» Data for the task
• • • • •
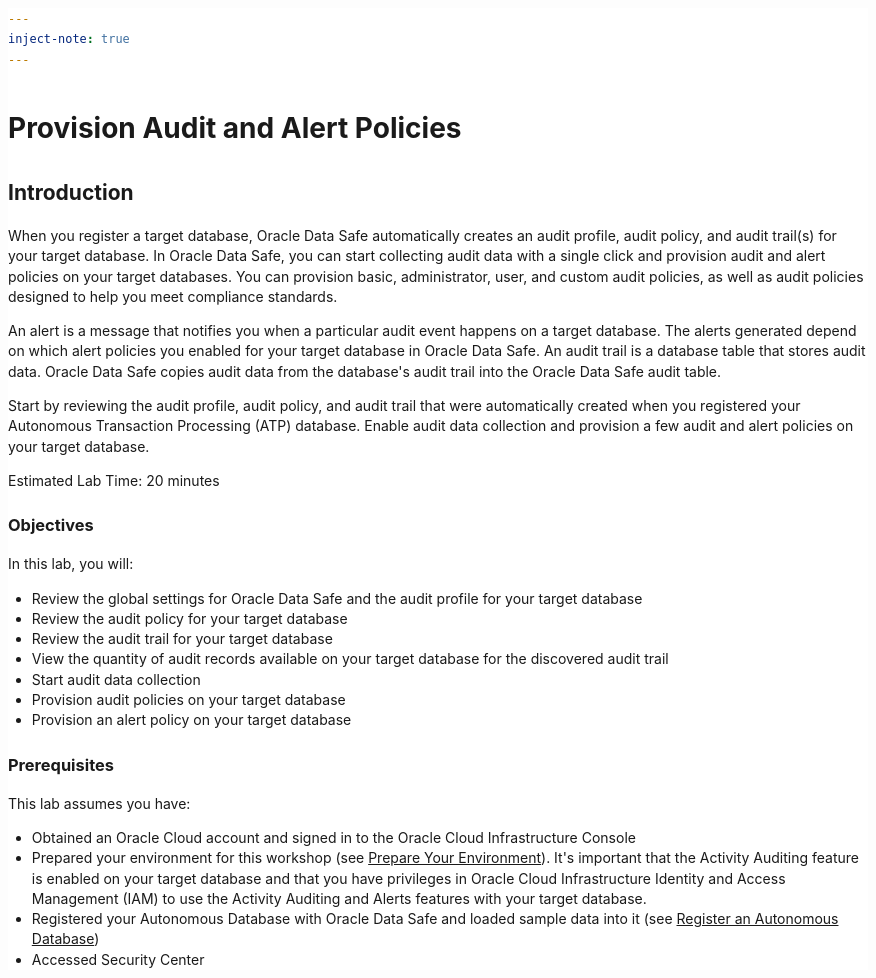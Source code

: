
 ```yaml
---
inject-note: true
---
```


# Provision Audit and Alert Policies

## Introduction

When you register a target database, Oracle Data Safe automatically creates an audit profile, audit policy, and audit trail(s) for your target database. In Oracle Data Safe, you can start collecting audit data with a single click and provision audit and alert policies on your target databases. You can provision basic, administrator, user, and custom audit policies, as well as audit policies designed to help you meet compliance standards.

An alert is a message that notifies you when a particular audit event happens on a target database. The alerts generated depend on which alert policies you enabled for your target database in Oracle Data Safe. An audit trail is a database table that stores audit data. Oracle Data Safe copies audit data from the database's audit trail into the Oracle Data Safe audit table.

Start by reviewing the audit profile, audit policy, and audit trail that were automatically created when you registered your Autonomous Transaction Processing (ATP) database. Enable audit data collection and provision a few audit and alert policies on your target database.

Estimated Lab Time: 20 minutes

### Objectives

In this lab, you will:

- Review the global settings for Oracle Data Safe and the audit profile for your target database
- Review the audit policy for your target database
- Review the audit trail for your target database
- View the quantity of audit records available on your target database for the discovered audit trail
- Start audit data collection
- Provision audit policies on your target database
- Provision an alert policy on your target database

### Prerequisites

This lab assumes you have:

- Obtained an Oracle Cloud account and signed in to the Oracle Cloud Infrastructure Console
- Prepared your environment for this workshop (see [Prepare Your Environment](?lab=prepare-environment)). It's important that the Activity Auditing feature is enabled on your target database and that you have privileges in Oracle Cloud Infrastructure Identity and Access Management (IAM) to use the Activity Auditing and Alerts features with your target database.
- Registered your Autonomous Database with Oracle Data Safe and loaded sample data into it (see [Register an Autonomous Database](?lab=register-autonomous-database))
- Accessed Security Center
• • • • •
» What to produce
Check each line above for the string "into" and show the ones that have it.

» The answer
An alert is a message that notifies you when a particular audit event happens on a target database. The alerts generated depend on which alert policies you enabled for your target database in Oracle Data Safe. An audit trail is a database table that stores audit data. Oracle Data Safe copies audit data from the database's audit trail into the Oracle Data Safe audit table.
- Registered your Autonomous Database with Oracle Data Safe and loaded sample data into it (see [Register an Autonomous Database](?lab=register-autonomous-database))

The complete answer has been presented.